Mine-Rescue Training.

It has been found in actual service that when a miner, equipped with breathing apparatus for the first time, enters a mine in which an explosion has occurred, he is soon overcome by excitement or nervousness induced by the artificial conditions of breathing imposed by the apparatus, the darkness and heat, and the consciousness that he is surrounded with poisonous gases. It has also been found that a brief period of training in the use of such apparatus, under conditions simulating those encountered in a mine after a disaster, gives the miner confidence and enables him to use the apparatus successfully under the strain of the vigorous exertion incident to rescue work.

The rescue corps consists of five or six miners under the direction of a mining engineer who is experienced in rescue operations and familiar with the conditions existing after mine disasters.
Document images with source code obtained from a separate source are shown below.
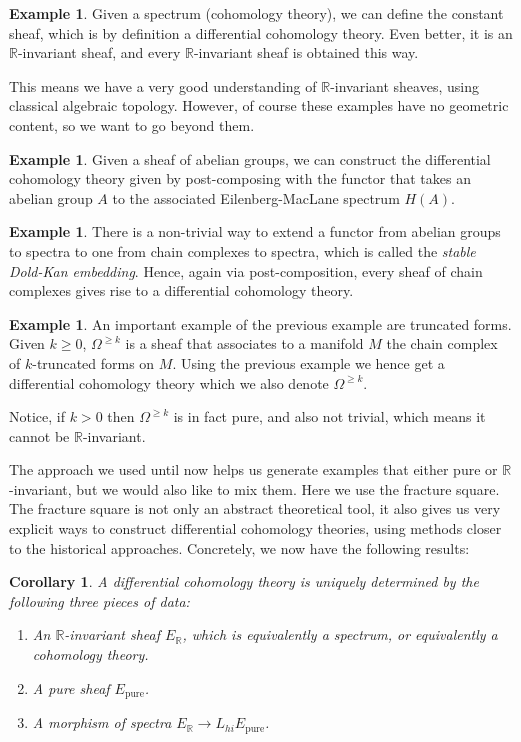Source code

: \documentclass[10pt]{amsart}
\newcommand{\bR}{\mathbb{R}}
\newtheorem{corollary}[equation]{Corollary}
\theoremstyle{definition}
\newtheorem{example}[equation]{Example}
\theoremstyle{remark}
\numberwithin{equation}{section}
\begin{document}
\begin{example}
  Given a spectrum (cohomology theory), we can define the constant sheaf, which is by definition a differential cohomology theory. Even better, it is an $\bR$-invariant sheaf, and every $\bR$-invariant sheaf is obtained this way.
\end{example}

This means we have a very good understanding of $\bR$-invariant sheaves, using classical algebraic topology. However, of course these examples have no geometric content, so we want to go beyond them.

\begin{example}
  Given a sheaf of abelian groups, we can construct the differential cohomology theory given by post-composing with the functor that takes an abelian group $A$ to the associated Eilenberg-MacLane spectrum $H(A)$. 
\end{example}

\begin{example}
  There is a non-trivial way to extend a functor from abelian groups to spectra to one from chain complexes to spectra, which is called the \emph{stable Dold-Kan embedding}. Hence, again via post-composition, every sheaf of chain complexes gives rise to a differential cohomology theory.
\end{example}

\begin{example}
 An important example of the previous example are truncated forms. Given $k \geq 0$, $\Omega^{\geq k}$ is a sheaf that associates to a manifold $M$ the chain complex of $k$-truncated forms on $M$. Using the previous example we hence get a differential cohomology theory which we also denote $\Omega^{\geq k }$.

 Notice, if $k > 0$ then $\Omega^{\geq k}$ is in fact pure, and also not trivial, which means it cannot be $\bR$-invariant.
\end{example}

The approach we used until now helps us generate examples that either pure or $\bR$-invariant, but we would also like to mix them. Here we use the fracture square. The fracture square is not only an abstract theoretical tool, it also gives us very explicit ways to construct differential cohomology theories, using methods closer to the historical approaches. Concretely, we now have the following results:

\begin{corollary}
  A differential cohomology theory is uniquely determined by the following three pieces of data:
  \begin{enumerate}
    \item An $\bR$-invariant sheaf $E_{\bR}$, which is equivalently a spectrum, or equivalently a cohomology theory.
    \item A pure sheaf $E_{\mathrm{pure}}$. 
    \item A morphism of spectra $E_{\bR} \to L_{hi}E_{\mathrm{pure}}$.
  \end{enumerate}
\end{corollary}
\end{document}
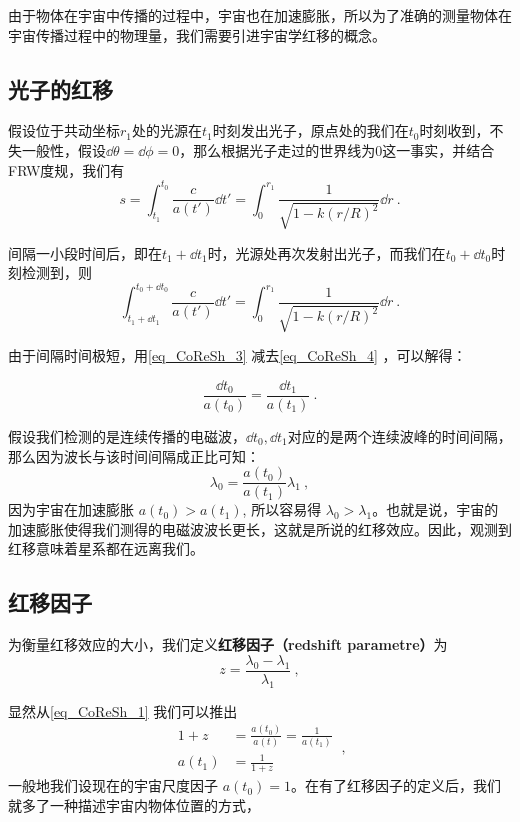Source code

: 
\begin{issues}
\issueMissDepend
\end{issues}

由于物体在宇宙中传播的过程中，宇宙也在加速膨胀，所以为了准确的测量物体在宇宙传播过程中的物理量，我们需要引进宇宙学红移的概念。

\subsection{光子的红移}
假设位于共动坐标$r_1$处的光源在$t_1$时刻发出光子，原点处的我们在$t_0$时刻收到，不失一般性，假设$\dd\theta=\dd\phi=0$，那么根据光子走过的世界线为$0$这一事实，并结合FRW度规，我们有
\begin{equation}\label{eq_CoReSh_4}
s=\int^{t_0}_{t_1}\frac{c}{a(t')}\dd t'=\int_0^{r_1}\frac{1}{\sqrt{1-k(r/R)^2}}\dd r~.
\end{equation}

间隔一小段时间后，即在$t_1+\dd t_1$时，光源处再次发射出光子，而我们在$t_0+\dd t_0$时刻检测到，则
\begin{equation}\label{eq_CoReSh_3}
\int^{t_0+\dd t_0}_{t_1+\dd t_1}\frac{c}{a(t')}\dd t'=\int_0^{r_1}\frac{1}{\sqrt{1-k(r/R)^2}}\dd r~.
\end{equation}

由于间隔时间极短，用\autoref{eq_CoReSh_3} 减去\autoref{eq_CoReSh_4} ，可以解得：

\begin{equation}
\frac{\dd t_0}{a(t_0)}=\frac{\dd t_1}{a(t_1)}~.
\end{equation}

假设我们检测的是连续传播的电磁波，$\dd t_0,\dd t_1$对应的是两个连续波峰的时间间隔，那么因为波长与该时间间隔成正比可知：
\begin{equation}\label{eq_CoReSh_1}
\lambda_0=\frac{a(t_0)}{a(t_1)}\lambda_1~,
\end{equation}
因为宇宙在加速膨胀 $a(t_0)>a(t_1)$, 所以容易得 $\lambda_0>\lambda_1$。也就是说，宇宙的加速膨胀使得我们测得的电磁波波长更长，这就是所说的红移效应。因此，观测到红移意味着星系都在远离我们。


\subsection{红移因子}
\begin{definition}{}
为衡量红移效应的大小，我们定义\textbf{红移因子（redshift parametre）}为
\begin{equation}
z=\frac{\lambda_0-\lambda_1}{\lambda_1}~,
\end{equation}
\end{definition}
显然从\autoref{eq_CoReSh_1} 我们可以推出
\begin{equation}
\begin{aligned}
1+z&=\frac{a(t_0)}{a(t)}=\frac{1}{a(t_1)}\\
a(t_1)&=\frac{1}{1+z}
\end{aligned}~,
\end{equation}
一般地我们设现在的宇宙尺度因子 $a(t_0)=1$。在有了红移因子的定义后，我们就多了一种描述宇宙内物体位置的方式，

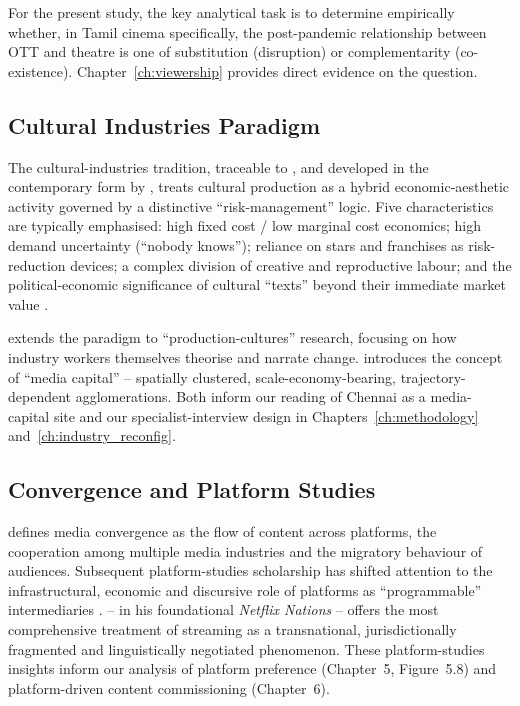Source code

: For the present study, the key analytical task is to determine
empirically whether, in Tamil cinema specifically, the post-pandemic
relationship between OTT and theatre is one of substitution
(disruption) or complementarity (co-existence).
Chapter~\ref{ch:viewership} provides direct evidence on the
question.

\subsection{Cultural Industries Paradigm}
\label{sec:cultural_industries}

The cultural-industries tradition, traceable to \citet{adorno1944},
\citet{garnham1990} and developed in the contemporary form by
\citet{hesmondhalgh2019}, treats cultural production as a hybrid
economic-aesthetic activity governed by a distinctive
``risk-management'' logic.  Five characteristics are typically
emphasised: high fixed cost / low marginal cost economics; high
demand uncertainty (``nobody knows''); reliance on stars and
franchises as risk-reduction devices; a complex division of creative
and reproductive labour; and the political-economic significance of
cultural ``texts'' beyond their immediate market value
\citep{caves2000,deuze2007,deyandolf2014}.

\citet{caldwell2008} extends the paradigm to ``production-cultures''
research, focusing on how industry workers themselves theorise and
narrate change.  \citet{curtin2014} introduces the concept of
``media capital'' -- spatially clustered, scale-economy-bearing,
trajectory-dependent agglomerations.  Both inform our reading of
Chennai as a media-capital site and our specialist-interview design
in Chapters~\ref{ch:methodology} and~\ref{ch:industry_reconfig}.

\subsection{Convergence and Platform Studies}
\label{sec:convergence}

\citet{jenkins2006} defines media convergence as the flow of content
across platforms, the cooperation among multiple media industries
and the migratory behaviour of audiences.  Subsequent
platform-studies scholarship \citep{plantin2018,gillespie2018,
nieborg2018} has shifted attention to the infrastructural, economic
and discursive role of platforms as ``programmable'' intermediaries
\citep{vandijck2018}.  \citet{lobato2019} -- in his foundational
\emph{Netflix Nations} -- offers the most comprehensive treatment of
streaming as a transnational, jurisdictionally fragmented and
linguistically negotiated phenomenon.  These platform-studies
insights inform our analysis of platform preference (Chapter~5,
Figure~5.8) and platform-driven content commissioning
(Chapter~6).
The miners work in pairs, so that one may assist the other in case of accident, or of injury to the breathing apparatus, and so that each may watch the condition of the oxygen supply, as shown by the gauges in the other's outfit.

The training is given in the gas-tight room of Building No. 17, or in similar rooms at sub-stations (Fig. 2, Plate XII). This room is made absolutely dark, and is filled with formaldehyde gas, SO{2}, CO{2}, or CO, produced by burning sulphur or charcoal on braziers. At each period of training, the miners enter and walk a distance of about 1 mile, the average distance usually traveled from the mine mouth to the working face or point of explosion. They then remove a number of timbers; lift a quantity of brick or hard lump-coal into wheel-barrows; climb through artificial tunnels, up and down inclines, and over surfaces strewn with coal or stone; operate a machine with a device attached to it, which automatically records the foot-pounds of work done; and perform other vigorous exercise, during a period of 2 hours. This routine is repeated daily during 1 week, after which the rescue corps is considered sufficiently trained for active service.

The apparatus used for recording the foot-pounds of work done by the person operating the work machine within the gas-tight rescue room, comprises a small dial with electrical connections, which records the number of strokes made by the machine, and a pencil point which rests on a paper diaphragm, fastened to a horizontal brass disk. This disk is driven by clockwork, and makes one complete revolution per hour. When the machine is in operation, the pencil point works back and forth, making a broad line on the paper; when the operator of the machine rests, the pencil point traces a single line. The apparatus thus records the number of strokes given by the operator during a given time. From the weight lifted, the height of lift, and the number of strokes in the given time, the foot-pounds of work are readily calculated.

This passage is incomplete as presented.